WORK TO COMPLETE |
Taking the line that contains "spectra of HBBNC" as the first and the final line of the records as the last, write out every line between them exactly, ends included, and nothing else.
====== RECORDS FOR THE TASK ======
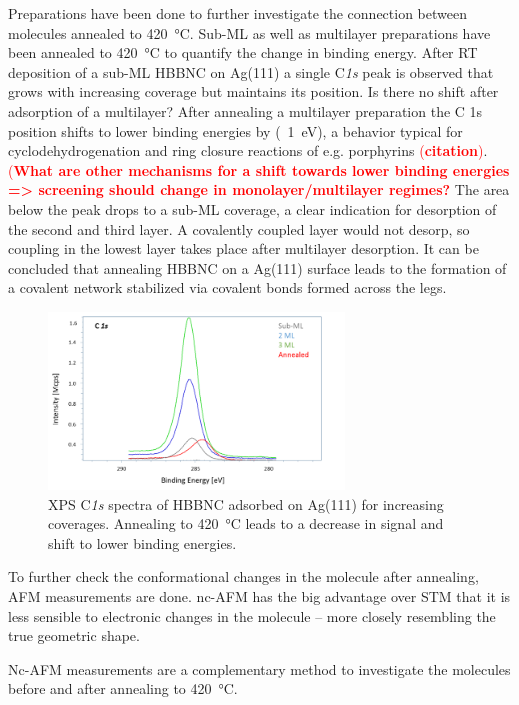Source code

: Preparations have been done to further investigate the connection between molecules annealed to \SI{420}{\celsius}. Sub-ML as well as multilayer preparations have been annealed to \SI{420}{\celsius} to quantify the change in binding energy. After RT deposition of a sub-ML HBBNC on Ag(111) a single C\textit{1s} peak is observed that grows with increasing coverage but maintains its position.
Is there no shift after adsorption of a multilayer?
After annealing a multilayer preparation the C 1s position shifts to lower binding energies by (~\SI{1}{\eV}), a behavior typical for cyclodehydrogenation and ring closure reactions of e.g. porphyrins \textcolor{red}{(\textbf{citation})}. \textcolor{red}{(\textbf{What are other mechanisms for a shift towards lower binding energies => screening should change in monolayer/multilayer regimes?}} The area below the peak drops to a sub-ML coverage, a clear indication for desorption of the second and third layer. A covalently coupled layer would not desorp, so coupling in the lowest layer takes place after multilayer desorption.
It can be concluded that annealing HBBNC on a Ag(111) surface leads to the formation of a covalent network stabilized via covalent bonds formed across the legs.

\begin{figure}[] \centering
	\includegraphics[width=0.7\textwidth]{./images/hbbnc-xps1}
	\caption{XPS C\textit{1s} spectra of HBBNC adsorbed on Ag(111) for increasing coverages. Annealing to \SI{420}{\celsius} leads to a decrease in signal and shift to lower binding energies.}
	\label{}
\end{figure}

To further check the conformational changes in the molecule after annealing, AFM measurements are done. nc-AFM has the big advantage over STM that it is less sensible to electronic changes in the molecule – more closely resembling the true geometric shape.

Nc-AFM measurements are a complementary method to investigate the molecules before and after annealing to \SI{420}{\celsius}.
======
ANSWER BELOW |
	\caption{XPS C\textit{1s} spectra of HBBNC adsorbed on Ag(111) for increasing coverages. Annealing to \SI{420}{\celsius} leads to a decrease in signal and shift to lower binding energies.}
	\label{}
\end{figure}

To further check the conformational changes in the molecule after annealing, AFM measurements are done. nc-AFM has the big advantage over STM that it is less sensible to electronic changes in the molecule – more closely resembling the true geometric shape.

Nc-AFM measurements are a complementary method to investigate the molecules before and after annealing to \SI{420}{\celsius}.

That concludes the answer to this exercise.